* **YOUR OBJECTIVE**
Report each line of the entries that includes "been" by copying it.

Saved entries
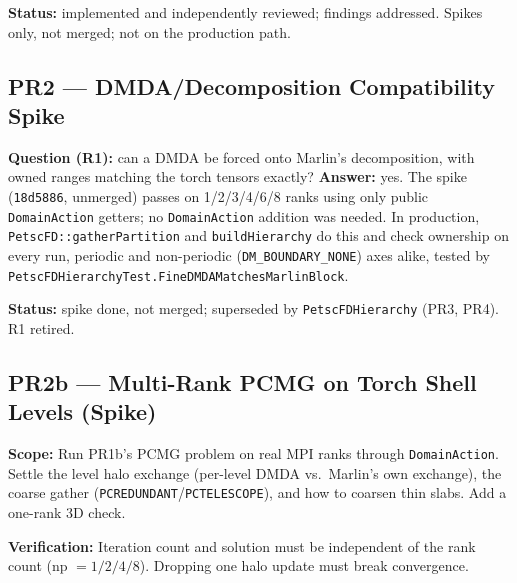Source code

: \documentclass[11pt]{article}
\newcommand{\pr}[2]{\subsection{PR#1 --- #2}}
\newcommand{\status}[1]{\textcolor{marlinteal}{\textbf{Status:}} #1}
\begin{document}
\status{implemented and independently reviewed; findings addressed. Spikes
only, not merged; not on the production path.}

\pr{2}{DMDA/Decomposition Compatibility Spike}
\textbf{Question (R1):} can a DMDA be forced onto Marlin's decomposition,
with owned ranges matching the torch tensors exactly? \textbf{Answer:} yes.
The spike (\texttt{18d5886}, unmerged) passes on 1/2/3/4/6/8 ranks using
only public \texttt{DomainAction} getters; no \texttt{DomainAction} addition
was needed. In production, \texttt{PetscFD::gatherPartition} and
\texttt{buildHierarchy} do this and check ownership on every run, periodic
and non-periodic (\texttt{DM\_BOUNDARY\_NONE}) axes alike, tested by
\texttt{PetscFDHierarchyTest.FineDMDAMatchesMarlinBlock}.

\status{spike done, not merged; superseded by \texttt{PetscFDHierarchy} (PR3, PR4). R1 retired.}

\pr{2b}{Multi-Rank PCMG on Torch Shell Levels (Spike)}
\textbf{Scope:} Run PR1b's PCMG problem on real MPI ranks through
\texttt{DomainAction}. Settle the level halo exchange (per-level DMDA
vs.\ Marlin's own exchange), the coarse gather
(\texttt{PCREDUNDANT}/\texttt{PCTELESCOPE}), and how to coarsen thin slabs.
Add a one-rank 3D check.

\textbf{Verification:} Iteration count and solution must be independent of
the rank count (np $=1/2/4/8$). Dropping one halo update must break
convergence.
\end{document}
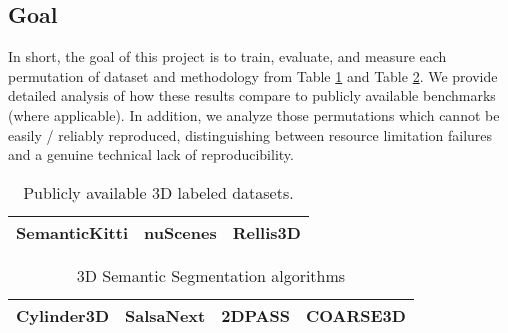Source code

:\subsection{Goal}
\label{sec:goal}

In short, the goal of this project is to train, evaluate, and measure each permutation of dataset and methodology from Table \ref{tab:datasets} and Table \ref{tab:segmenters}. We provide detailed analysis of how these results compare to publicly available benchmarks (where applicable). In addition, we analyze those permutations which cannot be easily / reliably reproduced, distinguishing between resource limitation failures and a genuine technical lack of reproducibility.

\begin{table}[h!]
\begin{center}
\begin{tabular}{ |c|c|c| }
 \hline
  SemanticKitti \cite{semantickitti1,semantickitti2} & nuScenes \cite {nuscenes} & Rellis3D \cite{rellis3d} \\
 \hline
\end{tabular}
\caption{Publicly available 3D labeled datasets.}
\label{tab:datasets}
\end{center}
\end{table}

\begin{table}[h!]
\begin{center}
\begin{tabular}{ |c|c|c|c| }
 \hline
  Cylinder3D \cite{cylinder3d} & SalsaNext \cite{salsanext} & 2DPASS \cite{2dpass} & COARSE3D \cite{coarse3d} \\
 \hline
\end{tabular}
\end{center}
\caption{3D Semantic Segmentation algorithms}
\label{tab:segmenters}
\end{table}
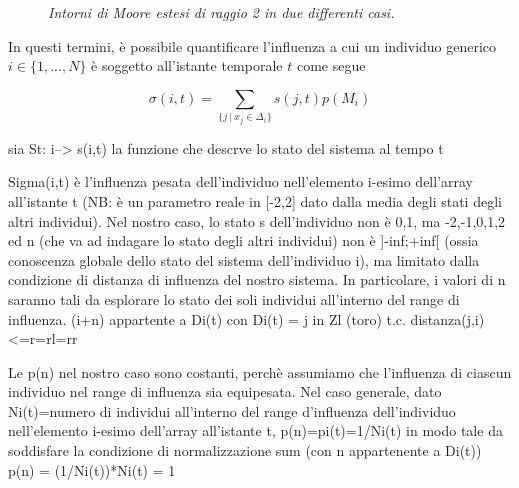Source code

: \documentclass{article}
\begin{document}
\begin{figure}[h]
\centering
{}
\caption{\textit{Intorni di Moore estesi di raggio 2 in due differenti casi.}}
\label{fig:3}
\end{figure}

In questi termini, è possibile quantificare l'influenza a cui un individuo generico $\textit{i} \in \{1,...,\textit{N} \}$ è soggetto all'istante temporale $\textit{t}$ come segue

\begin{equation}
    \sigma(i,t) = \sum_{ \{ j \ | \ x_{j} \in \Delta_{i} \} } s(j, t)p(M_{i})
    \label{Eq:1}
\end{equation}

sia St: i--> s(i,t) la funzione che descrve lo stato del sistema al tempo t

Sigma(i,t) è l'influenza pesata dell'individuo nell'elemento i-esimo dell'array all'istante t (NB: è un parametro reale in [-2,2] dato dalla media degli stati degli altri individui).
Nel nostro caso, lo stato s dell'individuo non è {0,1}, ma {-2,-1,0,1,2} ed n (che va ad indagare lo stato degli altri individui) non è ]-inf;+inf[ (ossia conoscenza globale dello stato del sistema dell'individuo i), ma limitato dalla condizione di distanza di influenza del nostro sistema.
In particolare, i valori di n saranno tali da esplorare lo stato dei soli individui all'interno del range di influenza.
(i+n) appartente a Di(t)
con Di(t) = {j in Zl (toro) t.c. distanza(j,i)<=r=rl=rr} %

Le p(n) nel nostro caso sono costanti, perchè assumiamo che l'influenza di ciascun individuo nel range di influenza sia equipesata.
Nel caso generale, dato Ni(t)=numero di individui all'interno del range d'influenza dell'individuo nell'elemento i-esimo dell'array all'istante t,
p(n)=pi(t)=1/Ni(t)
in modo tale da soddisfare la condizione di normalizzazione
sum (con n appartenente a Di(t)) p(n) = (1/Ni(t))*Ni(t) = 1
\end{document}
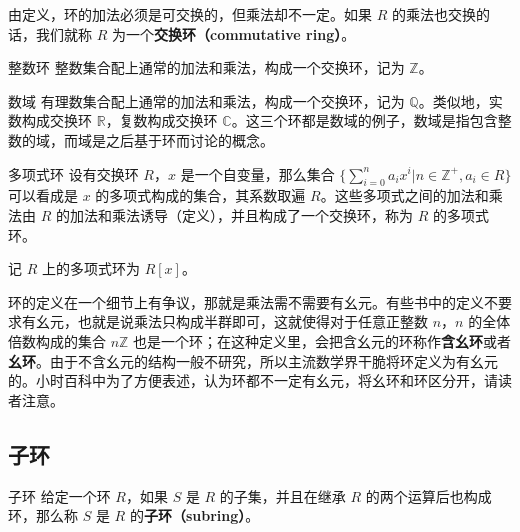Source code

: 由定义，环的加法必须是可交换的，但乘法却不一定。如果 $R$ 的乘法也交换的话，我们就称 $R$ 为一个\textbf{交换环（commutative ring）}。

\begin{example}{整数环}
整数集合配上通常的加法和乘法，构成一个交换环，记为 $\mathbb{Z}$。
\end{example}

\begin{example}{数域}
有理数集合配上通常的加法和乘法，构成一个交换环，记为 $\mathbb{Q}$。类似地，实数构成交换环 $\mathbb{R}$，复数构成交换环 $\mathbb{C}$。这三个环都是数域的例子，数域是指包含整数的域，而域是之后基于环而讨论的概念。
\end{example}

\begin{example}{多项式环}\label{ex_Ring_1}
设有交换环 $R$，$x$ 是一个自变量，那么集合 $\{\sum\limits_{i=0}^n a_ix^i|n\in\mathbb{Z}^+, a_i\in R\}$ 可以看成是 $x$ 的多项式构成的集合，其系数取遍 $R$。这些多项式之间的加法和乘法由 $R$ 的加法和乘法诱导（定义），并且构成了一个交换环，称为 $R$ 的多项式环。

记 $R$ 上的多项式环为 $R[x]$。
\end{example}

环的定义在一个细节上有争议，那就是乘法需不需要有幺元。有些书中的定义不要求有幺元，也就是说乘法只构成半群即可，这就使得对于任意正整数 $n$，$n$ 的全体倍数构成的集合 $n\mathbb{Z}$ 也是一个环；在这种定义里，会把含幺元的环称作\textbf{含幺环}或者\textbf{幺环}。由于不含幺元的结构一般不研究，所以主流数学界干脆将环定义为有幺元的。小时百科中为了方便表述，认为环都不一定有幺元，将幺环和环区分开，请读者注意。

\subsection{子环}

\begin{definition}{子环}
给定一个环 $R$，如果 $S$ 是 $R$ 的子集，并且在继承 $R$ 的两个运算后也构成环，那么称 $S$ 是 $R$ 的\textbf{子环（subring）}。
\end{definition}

...

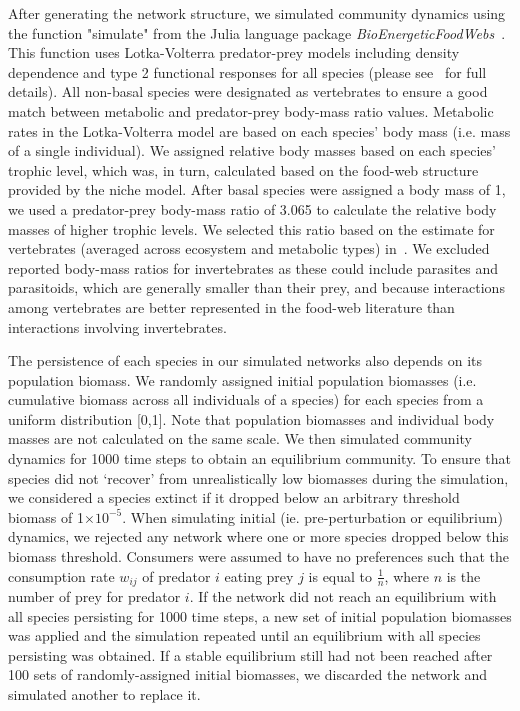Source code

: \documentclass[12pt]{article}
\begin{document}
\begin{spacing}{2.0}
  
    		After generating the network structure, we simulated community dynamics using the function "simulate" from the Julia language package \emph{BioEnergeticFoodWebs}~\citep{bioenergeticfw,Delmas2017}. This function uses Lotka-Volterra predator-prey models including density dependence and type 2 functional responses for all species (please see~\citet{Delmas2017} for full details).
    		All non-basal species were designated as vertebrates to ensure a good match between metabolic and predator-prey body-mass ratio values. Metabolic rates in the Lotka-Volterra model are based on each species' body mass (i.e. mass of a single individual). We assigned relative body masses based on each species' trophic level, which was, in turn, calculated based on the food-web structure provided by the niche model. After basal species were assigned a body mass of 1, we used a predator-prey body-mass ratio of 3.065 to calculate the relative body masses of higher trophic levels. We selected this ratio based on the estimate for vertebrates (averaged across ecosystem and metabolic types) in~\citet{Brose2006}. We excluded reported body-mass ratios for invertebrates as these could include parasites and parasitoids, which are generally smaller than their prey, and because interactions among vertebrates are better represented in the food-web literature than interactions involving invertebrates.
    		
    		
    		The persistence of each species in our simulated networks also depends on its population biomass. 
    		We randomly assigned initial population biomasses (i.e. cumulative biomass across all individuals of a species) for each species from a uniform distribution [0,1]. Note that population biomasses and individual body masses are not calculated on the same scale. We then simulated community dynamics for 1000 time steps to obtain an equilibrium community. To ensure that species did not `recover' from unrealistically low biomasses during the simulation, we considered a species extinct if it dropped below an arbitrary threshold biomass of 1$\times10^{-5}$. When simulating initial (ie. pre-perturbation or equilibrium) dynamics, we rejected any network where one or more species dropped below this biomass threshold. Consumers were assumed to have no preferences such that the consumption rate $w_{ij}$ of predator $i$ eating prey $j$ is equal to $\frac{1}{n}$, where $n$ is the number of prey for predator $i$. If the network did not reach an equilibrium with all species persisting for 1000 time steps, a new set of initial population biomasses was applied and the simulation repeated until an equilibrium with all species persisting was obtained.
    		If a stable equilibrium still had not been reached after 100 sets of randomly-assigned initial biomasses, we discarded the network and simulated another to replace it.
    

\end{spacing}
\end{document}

* * *

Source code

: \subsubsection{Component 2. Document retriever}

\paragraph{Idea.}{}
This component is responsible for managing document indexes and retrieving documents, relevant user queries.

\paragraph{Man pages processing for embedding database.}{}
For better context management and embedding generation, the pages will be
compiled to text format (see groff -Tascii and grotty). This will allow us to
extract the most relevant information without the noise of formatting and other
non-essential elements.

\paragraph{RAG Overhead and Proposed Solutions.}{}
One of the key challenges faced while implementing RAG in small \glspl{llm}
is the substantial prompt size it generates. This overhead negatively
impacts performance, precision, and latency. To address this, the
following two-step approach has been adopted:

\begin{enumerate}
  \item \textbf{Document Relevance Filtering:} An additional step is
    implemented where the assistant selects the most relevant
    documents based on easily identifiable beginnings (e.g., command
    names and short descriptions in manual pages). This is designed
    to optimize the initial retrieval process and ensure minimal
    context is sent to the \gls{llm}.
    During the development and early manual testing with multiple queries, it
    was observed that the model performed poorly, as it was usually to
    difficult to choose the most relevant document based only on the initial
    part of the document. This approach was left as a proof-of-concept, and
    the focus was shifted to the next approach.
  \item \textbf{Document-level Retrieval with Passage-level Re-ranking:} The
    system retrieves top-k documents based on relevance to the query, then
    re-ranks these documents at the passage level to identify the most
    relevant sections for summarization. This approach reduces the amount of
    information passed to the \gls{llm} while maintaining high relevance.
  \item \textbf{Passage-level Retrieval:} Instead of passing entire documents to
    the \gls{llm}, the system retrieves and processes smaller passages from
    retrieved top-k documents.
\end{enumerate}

* **OUTPUT OF THE EXERCISE**
    		If a stable equilibrium still had not been reached after 100 sets of randomly-assigned initial biomasses, we discarded the network and simulated another to replace it.
following two-step approach has been adopted:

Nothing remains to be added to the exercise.